WHAT THE EXERCISE ASKS » This exercise calls for copying every line below that holds the word "ПравоПодписиТН".

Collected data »
________

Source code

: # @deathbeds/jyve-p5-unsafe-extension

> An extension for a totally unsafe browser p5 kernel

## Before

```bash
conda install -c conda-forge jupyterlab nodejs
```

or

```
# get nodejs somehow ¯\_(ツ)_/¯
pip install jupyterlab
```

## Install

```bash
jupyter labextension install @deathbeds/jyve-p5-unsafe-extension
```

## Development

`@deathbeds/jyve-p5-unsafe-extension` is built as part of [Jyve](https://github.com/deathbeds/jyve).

________

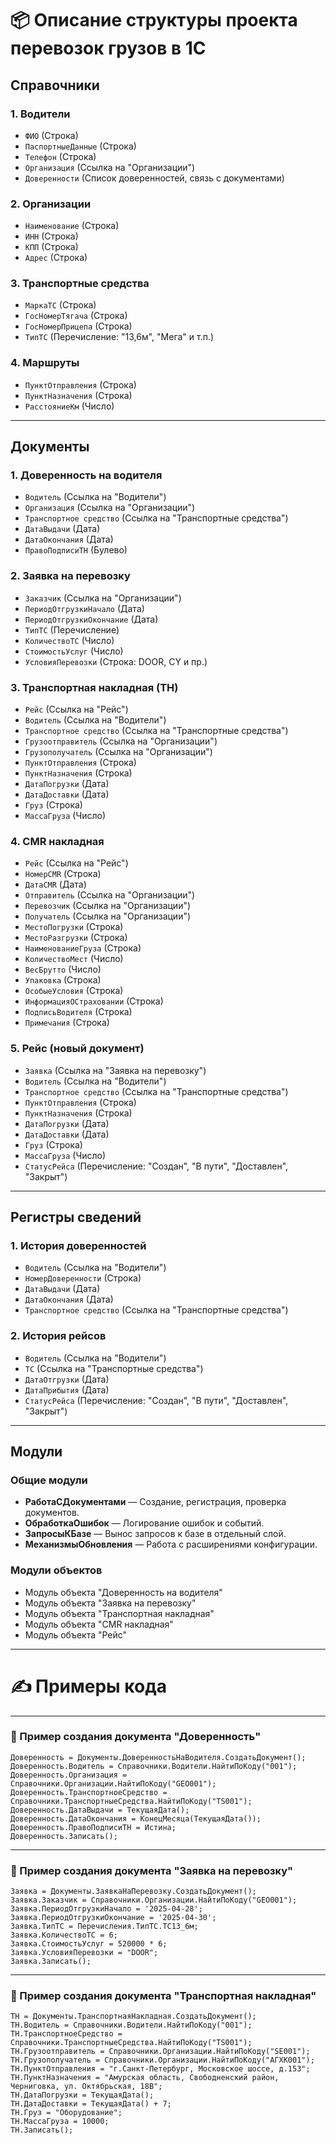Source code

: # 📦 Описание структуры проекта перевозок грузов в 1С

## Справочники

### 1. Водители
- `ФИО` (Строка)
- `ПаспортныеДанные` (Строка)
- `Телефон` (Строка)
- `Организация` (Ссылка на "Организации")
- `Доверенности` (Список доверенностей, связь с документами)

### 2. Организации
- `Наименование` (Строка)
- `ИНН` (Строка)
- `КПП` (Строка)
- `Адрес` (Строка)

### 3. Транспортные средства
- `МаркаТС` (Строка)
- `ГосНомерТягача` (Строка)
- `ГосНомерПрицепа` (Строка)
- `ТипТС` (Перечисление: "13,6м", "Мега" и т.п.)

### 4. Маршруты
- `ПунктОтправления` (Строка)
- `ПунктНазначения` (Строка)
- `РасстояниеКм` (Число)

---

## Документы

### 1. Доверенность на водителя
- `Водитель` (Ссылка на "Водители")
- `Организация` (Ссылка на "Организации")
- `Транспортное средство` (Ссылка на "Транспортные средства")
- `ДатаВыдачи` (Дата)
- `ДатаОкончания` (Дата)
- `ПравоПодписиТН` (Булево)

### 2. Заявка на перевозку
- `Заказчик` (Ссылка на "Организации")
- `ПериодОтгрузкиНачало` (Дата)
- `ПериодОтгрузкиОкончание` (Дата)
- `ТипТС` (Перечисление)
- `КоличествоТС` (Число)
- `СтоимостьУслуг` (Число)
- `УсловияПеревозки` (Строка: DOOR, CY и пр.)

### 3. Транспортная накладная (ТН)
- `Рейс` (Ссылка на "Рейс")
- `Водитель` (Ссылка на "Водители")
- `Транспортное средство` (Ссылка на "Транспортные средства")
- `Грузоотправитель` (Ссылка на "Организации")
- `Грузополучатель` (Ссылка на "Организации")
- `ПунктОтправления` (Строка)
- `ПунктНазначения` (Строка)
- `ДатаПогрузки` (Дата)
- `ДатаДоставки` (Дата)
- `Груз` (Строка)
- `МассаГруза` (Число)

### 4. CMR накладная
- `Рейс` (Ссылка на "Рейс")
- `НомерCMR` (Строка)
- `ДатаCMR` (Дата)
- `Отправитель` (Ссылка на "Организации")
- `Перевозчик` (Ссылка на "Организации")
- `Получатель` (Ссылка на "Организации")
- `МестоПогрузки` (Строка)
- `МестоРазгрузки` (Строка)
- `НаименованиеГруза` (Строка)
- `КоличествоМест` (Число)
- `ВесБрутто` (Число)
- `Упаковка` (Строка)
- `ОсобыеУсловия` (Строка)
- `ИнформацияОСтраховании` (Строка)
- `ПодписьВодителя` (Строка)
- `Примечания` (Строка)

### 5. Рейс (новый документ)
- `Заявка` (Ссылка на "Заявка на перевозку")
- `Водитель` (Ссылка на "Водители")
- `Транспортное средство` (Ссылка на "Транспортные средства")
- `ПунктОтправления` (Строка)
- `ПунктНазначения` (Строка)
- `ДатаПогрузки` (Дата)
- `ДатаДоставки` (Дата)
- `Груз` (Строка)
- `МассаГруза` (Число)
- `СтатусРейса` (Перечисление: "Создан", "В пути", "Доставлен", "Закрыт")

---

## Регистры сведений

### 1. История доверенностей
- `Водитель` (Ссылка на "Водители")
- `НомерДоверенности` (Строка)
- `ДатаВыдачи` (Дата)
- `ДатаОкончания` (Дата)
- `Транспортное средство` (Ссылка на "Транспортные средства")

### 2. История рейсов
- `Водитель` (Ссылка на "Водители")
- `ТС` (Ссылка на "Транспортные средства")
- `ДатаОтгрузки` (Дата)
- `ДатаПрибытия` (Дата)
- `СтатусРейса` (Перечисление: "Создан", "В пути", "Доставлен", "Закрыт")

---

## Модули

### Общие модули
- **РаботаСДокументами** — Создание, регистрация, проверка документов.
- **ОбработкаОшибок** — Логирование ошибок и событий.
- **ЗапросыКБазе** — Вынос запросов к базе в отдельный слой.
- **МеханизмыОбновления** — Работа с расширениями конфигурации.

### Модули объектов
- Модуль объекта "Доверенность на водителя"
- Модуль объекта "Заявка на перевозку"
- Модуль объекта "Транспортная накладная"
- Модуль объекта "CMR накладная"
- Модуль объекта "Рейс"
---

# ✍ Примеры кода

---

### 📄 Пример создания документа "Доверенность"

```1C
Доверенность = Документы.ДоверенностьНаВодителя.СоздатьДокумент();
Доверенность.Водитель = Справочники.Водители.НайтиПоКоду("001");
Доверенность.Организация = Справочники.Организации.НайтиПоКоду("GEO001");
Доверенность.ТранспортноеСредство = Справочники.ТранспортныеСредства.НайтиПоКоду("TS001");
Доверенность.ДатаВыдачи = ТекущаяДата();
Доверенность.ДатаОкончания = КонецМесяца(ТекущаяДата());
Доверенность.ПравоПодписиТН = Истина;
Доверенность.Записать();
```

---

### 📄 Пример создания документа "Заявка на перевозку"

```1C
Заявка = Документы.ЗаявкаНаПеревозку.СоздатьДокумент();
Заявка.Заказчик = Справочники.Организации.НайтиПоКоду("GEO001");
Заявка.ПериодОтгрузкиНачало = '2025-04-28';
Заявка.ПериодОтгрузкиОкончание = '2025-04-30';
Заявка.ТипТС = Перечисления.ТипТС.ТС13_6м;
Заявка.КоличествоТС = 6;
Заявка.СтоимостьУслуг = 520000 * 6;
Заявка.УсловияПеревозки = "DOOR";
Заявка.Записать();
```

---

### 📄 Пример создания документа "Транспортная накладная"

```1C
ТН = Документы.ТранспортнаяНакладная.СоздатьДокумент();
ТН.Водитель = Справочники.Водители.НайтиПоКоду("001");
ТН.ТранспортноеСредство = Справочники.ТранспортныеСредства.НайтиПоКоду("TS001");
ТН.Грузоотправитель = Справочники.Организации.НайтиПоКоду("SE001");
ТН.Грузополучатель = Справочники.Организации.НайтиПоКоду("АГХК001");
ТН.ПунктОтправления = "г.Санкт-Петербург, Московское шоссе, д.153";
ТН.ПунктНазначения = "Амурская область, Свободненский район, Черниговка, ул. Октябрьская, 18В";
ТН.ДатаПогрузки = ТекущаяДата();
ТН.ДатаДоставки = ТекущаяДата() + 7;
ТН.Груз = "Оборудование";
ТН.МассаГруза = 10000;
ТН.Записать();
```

________

RESULT OF THIS TASK »
- `ПравоПодписиТН` (Булево)
Доверенность.ПравоПодписиТН = Истина;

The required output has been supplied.